# Work to be completed:
Report every line from the following entries that contains the string "scale".

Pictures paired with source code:
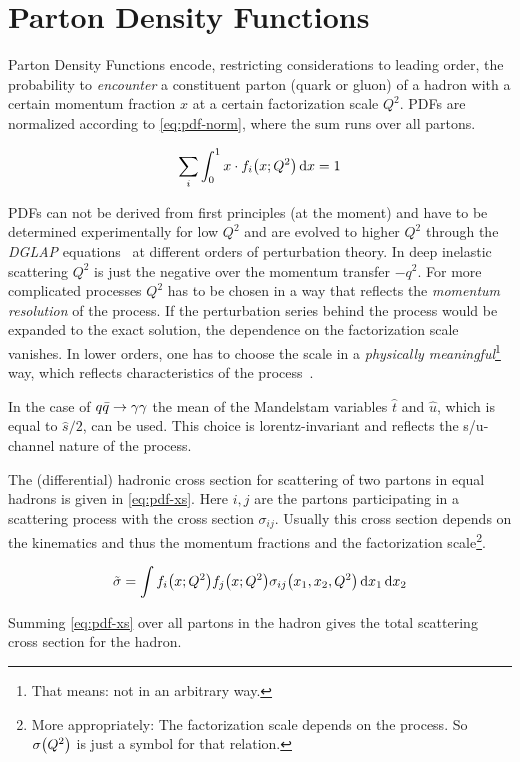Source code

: \section{Parton Density Functions}%
\label{sec:pdf_basics}

Parton Density Functions encode, restricting considerations to leading
order, the probability to \emph{encounter} a constituent parton (quark
or gluon) of a hadron with a certain momentum fraction \(x\) at a
certain factorization scale \(Q^2\). PDFs are normalized according to
\cref{eq:pdf-norm}, where the sum runs over all partons.

\begin{equation}
  \label{eq:pdf-norm}
  \sum_i\int_0^1x\cdot f_i\qty(x;Q^2) \dd{x} = 1
\end{equation}


PDFs can not be derived from first principles (at the moment) and have
to be determined experimentally for low \(Q^2\) and are evolved to
higher \(Q^2\) through the \emph{DGLAP}
equations~\cite{altarelli:1977af} at different orders of perturbation
theory.  In deep inelastic scattering \(Q^2\) is just the negative
over the momentum transfer \(-q^2\). For more complicated processes
\(Q^2\) has to be chosen in a way that reflects the \emph{momentum
  resolution} of the process. If the perturbation series behind the
process would be expanded to the exact solution, the dependence on the
factorization scale vanishes. In lower orders, one has to choose the
scale in a \emph{physically meaningful}\footnote{That means: not in
  an arbitrary way.} way, which reflects characteristics of the
process~\cite{altarelli:1977af}.

In the case of \(q\bar{q}\rightarrow\gamma\gamma\) the mean of the Mandelstam variables \(\hat{t}\)
and \(\hat{u}\), which is equal to \(\hat{s}/2\), can be used. This
choice is lorentz-invariant and reflects the s/u-channel nature of the
process.

The (differential) hadronic cross section for scattering of two
partons in equal hadrons is given in \cref{eq:pdf-xs}. Here \(i,j\) are
the partons participating in a scattering process with the cross
section \(\sigma_{ij}\). Usually this cross section depends on the
kinematics and thus the momentum fractions and the factorization
scale\footnote{More appropriately: The factorization scale depends on
  the process. So \(\sigma\qty(Q^2)\) is just a symbol for that
  relation.}.

\begin{equation}
  \label{eq:pdf-xs}
  \tilde{\sigma} = \int f_i\qty(x;Q^2) f_j\qty(x;Q^2) \sigma_{ij}\qty(x_1,
  x_2, Q^2)\dd{x_1}\dd{x_2}
\end{equation}

Summing \cref{eq:pdf-xs} over all partons in the hadron gives
the total scattering cross section for the hadron.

# Answer below:
certain factorization scale \(Q^2\). PDFs are normalized according to
factorization scale vanishes. In lower orders, one has to choose the
scale in a \emph{physically meaningful}\footnote{That means: not in
scale\footnote{More appropriately: The factorization scale depends on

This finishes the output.